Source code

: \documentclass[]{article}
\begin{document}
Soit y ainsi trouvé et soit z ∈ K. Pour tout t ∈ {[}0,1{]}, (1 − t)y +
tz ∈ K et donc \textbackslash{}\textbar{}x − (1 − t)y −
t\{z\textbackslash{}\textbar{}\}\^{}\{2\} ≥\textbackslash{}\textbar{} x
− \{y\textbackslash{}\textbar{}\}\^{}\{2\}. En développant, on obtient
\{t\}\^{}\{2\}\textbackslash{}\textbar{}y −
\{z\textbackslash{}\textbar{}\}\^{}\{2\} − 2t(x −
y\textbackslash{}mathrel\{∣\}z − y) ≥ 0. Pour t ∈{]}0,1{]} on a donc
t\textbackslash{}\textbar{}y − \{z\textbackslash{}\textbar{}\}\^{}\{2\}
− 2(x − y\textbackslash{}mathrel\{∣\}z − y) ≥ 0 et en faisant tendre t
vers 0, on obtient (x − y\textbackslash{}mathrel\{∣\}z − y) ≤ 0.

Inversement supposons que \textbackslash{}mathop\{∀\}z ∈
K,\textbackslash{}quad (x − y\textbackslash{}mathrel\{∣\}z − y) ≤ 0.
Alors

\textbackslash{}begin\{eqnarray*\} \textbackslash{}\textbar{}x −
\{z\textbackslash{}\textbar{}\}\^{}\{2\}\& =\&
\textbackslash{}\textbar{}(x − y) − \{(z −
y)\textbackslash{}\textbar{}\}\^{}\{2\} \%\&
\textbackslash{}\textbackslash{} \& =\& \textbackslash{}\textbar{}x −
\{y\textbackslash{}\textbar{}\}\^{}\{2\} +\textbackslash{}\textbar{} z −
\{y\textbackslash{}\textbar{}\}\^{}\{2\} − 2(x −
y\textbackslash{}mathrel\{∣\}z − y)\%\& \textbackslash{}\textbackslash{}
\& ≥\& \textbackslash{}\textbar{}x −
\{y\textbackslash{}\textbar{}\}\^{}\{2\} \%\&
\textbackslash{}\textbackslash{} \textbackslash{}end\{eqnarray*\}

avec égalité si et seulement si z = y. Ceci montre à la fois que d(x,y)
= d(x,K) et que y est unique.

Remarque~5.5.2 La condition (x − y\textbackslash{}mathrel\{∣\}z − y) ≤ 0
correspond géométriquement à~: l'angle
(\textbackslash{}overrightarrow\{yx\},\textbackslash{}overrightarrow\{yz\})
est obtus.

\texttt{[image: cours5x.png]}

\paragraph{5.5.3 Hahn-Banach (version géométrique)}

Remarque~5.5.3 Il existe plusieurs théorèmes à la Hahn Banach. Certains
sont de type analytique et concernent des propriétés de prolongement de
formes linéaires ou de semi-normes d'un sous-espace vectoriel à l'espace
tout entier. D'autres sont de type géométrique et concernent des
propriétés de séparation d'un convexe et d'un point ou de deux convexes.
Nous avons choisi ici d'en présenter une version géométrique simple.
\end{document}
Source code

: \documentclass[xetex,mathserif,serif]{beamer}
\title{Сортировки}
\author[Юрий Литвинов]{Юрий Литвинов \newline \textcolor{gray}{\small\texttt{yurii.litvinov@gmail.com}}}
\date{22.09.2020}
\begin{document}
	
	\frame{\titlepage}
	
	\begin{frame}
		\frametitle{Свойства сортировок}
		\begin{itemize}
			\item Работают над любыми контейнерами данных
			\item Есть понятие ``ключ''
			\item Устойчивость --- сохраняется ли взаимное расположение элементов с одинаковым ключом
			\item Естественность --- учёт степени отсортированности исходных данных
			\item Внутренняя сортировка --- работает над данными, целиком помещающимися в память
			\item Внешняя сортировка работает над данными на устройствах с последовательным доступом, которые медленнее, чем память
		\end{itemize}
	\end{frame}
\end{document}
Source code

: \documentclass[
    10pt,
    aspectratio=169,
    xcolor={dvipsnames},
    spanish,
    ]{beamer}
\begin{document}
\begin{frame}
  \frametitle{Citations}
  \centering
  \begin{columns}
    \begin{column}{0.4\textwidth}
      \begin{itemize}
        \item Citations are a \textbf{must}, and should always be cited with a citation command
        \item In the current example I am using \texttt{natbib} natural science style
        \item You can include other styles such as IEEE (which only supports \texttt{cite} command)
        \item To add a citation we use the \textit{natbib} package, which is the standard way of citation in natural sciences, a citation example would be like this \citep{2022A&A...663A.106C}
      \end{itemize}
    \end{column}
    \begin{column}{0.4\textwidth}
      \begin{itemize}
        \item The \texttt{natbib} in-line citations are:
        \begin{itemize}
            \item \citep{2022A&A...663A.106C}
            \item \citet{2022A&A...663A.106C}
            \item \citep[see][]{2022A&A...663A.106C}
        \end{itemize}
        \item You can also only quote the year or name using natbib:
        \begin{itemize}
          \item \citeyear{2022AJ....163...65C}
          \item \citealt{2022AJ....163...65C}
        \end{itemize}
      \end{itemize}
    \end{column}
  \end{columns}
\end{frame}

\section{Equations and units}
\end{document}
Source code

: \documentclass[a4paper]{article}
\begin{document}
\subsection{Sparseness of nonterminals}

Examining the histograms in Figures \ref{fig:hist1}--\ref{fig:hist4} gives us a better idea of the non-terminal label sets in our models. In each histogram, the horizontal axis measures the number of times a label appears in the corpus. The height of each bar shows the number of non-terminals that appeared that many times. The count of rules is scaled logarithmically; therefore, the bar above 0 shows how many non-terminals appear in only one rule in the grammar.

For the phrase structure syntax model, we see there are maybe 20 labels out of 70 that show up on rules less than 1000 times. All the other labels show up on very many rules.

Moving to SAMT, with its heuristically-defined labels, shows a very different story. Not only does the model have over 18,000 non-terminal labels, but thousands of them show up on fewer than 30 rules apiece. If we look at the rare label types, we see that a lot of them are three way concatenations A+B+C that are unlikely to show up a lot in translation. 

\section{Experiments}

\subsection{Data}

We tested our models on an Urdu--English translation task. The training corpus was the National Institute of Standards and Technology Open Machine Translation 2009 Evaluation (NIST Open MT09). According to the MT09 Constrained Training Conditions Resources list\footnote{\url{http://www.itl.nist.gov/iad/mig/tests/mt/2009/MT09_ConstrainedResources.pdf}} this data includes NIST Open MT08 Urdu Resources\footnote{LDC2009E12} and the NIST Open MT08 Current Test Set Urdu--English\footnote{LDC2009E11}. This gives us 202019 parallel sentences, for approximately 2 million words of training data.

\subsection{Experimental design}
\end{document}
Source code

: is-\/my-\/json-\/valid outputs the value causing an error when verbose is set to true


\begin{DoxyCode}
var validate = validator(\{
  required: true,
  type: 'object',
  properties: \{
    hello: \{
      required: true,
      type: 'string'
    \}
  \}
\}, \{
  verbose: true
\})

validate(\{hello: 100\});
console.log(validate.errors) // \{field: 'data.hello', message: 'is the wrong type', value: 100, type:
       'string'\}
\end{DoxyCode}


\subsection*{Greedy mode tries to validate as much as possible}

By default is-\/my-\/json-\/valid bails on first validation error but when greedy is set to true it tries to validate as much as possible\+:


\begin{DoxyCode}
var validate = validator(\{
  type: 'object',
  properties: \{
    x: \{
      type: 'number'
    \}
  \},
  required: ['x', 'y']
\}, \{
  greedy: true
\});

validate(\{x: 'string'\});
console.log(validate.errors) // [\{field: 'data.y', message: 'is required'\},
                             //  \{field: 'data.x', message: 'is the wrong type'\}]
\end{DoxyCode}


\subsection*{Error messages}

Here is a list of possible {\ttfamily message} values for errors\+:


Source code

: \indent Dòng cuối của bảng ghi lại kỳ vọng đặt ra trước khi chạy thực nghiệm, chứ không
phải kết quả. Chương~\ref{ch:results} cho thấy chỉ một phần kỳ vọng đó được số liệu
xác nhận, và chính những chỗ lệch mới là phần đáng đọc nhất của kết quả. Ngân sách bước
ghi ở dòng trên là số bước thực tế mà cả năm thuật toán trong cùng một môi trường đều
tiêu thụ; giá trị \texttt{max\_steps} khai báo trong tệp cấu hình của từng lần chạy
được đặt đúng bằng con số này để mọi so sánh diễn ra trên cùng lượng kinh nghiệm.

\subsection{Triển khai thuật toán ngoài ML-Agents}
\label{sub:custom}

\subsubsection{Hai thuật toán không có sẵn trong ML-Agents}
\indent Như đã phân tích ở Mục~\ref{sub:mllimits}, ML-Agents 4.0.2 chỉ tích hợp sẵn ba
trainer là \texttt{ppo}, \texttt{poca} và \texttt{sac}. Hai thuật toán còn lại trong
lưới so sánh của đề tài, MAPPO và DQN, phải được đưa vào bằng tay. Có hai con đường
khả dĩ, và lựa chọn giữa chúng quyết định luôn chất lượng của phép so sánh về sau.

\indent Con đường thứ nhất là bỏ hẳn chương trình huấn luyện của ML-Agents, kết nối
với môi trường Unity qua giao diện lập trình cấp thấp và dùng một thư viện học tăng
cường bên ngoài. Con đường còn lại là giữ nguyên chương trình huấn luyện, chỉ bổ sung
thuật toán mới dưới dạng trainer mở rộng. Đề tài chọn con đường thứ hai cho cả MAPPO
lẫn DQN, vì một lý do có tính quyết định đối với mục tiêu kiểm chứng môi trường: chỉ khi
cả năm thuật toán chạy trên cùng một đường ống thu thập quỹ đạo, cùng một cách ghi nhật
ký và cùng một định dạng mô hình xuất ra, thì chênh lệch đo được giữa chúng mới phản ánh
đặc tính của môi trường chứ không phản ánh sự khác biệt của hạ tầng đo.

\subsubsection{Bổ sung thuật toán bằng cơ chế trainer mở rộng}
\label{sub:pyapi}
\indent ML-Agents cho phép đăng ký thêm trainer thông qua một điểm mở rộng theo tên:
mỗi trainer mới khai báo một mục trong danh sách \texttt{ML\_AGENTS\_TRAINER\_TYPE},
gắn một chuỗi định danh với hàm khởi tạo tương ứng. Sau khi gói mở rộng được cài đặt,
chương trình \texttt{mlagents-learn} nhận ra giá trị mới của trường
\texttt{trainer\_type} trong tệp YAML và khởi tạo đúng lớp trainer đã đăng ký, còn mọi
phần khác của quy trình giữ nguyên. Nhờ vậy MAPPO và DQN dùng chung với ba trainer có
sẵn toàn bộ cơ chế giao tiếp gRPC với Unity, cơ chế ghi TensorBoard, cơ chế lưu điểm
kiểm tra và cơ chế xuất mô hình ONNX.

Aim of the exercise: Each line above from the one with "ML-Agents cho phép" up to and including the one with "gắn một chuỗi" must be set down exactly, and no line outside that span may appear.

Answer to the exercise:
\indent ML-Agents cho phép đăng ký thêm trainer thông qua một điểm mở rộng theo tên:
mỗi trainer mới khai báo một mục trong danh sách \texttt{ML\_AGENTS\_TRAINER\_TYPE},
gắn một chuỗi định danh với hàm khởi tạo tương ứng. Sau khi gói mở rộng được cài đặt,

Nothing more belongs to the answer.